Box, Henry and Pettit, A.S. Account Ledger
Henry Box (born c.1832) owned a general store in Hempstead, N.Y. In 1854, he married Margaret A. Jackson at Christ’s Presbyterian Church at South Hempstead, N.Y., and they had three children: Hattie A. (1855-1943), Georgianna (1857-1938), and Henry (born c.1859), who died in infancy.In 1882, Hattie A. Box married Albert S. (“A.S.”) Pettit (1851-1935), who was also born in Hempstead, N.Y. The Pettit’s had four children: Stanley A. (b.1883), Walter R. (b.1886), Dora or Dorothy, and Margarite G. Box. The Pettit’s, who were both employed by the Long Island Railroad, were living in Westbury, N.Y., when Albert, then a station agent, was transferred to Fairground, N.Y. (present-day Huntington Station) in the early 1880s. In the mid-1880s, Albert and Hattie established a coal and lumber firm that they would go on to run through the late 1910s. Their two sons later joined them in the family business, which eventually was named A.S. Pettit & Sons, Inc.

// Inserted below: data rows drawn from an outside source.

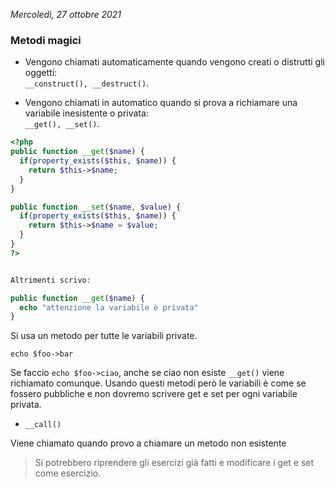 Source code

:*Mercoledì, 27 ottobre 2021*

### Metodi magici

- Vengono chiamati automaticamente quando vengono creati o distrutti gli oggetti:  
`__construct(), __destruct()`.

- Vengono chiamati in automatico quando si prova a richiamare una variabile inesistente o privata:  
`__get(), __set()`.



```php
<?php
public function __get($name) {
  if(property_exists($this, $name)) {
    return $this->$name;
  }
}

public function __set($name, $value) {
  if(property_exists($this, $name)) {
    return $this->$name = $value;
  }
}
?>
```

```php

Altrimenti scrivo:

public function __get($name) {
  echo "attenzione la variabile è privata"
}
```

Si usa un metodo per tutte le variabili private.

`echo $foo->bar`

Se faccio `echo $foo->ciao`, anche se ciao non esiste `__get()` viene richiamato comunque.
Usando questi metodi però le variabili è come se fossero pubbliche e non dovremo scrivere get e set per ogni variabile privata.

- `__call()`

Viene chiamato quando provo a chiamare un metodo non esistente

> Si potrebbero riprendere gli esercizi già fatti e modificare i get e set come esercizio. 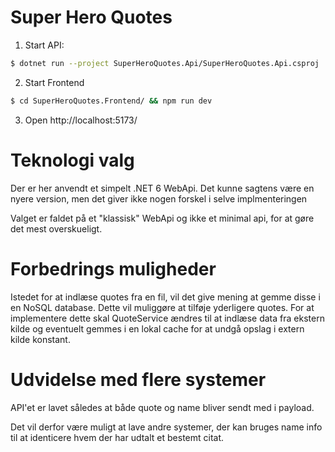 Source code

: # Super Hero Quotes

1. Start API:

```bash
$ dotnet run --project SuperHeroQuotes.Api/SuperHeroQuotes.Api.csproj
```

2. Start Frontend

```bash
$ cd SuperHeroQuotes.Frontend/ && npm run dev
```

3. Open http://localhost:5173/

# Teknologi valg

Der er her anvendt et simpelt .NET 6 WebApi. Det kunne sagtens være en nyere version, men det giver ikke nogen forskel i selve implmenteringen

Valget er faldet på et "klassisk" WebApi og ikke et minimal api, for at gøre det mest overskueligt.

# Forbedrings muligheder

Istedet for at indlæse quotes fra en fil, vil det give mening at gemme disse i en NoSQL database. Dette vil muliggøre at tilføje yderligere quotes. For at implementere dette skal QuoteService ændres til at indlæse data fra ekstern kilde og eventuelt gemmes i en lokal cache for at undgå opslag i extern kilde konstant.

# Udvidelse med flere systemer

API'et er lavet således at både quote og name bliver sendt med i payload. 

Det vil derfor være muligt at lave andre systemer, der kan bruges name info til at identicere hvem der har udtalt et bestemt citat.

The collection is composed of one account ledger book, the first thirty-two pages of which have clippings of poems glued to them. Following those are one hundred and fifty-three pages of transactions from Henry Box’s general store. The transactions, which span the years 1857-1858, document the sale of a variety of items, including groceries, beef, butter, sundries and feed. There are then twenty-five pages of entries written by Box’s son-in-law, A.S. Pettit. These entries document his company’s sale of different kinds of coal in 1886 and 1887.
The ledger also contained a number of loose items, including freight and sales receipts from 1887-1888 and general printed materials.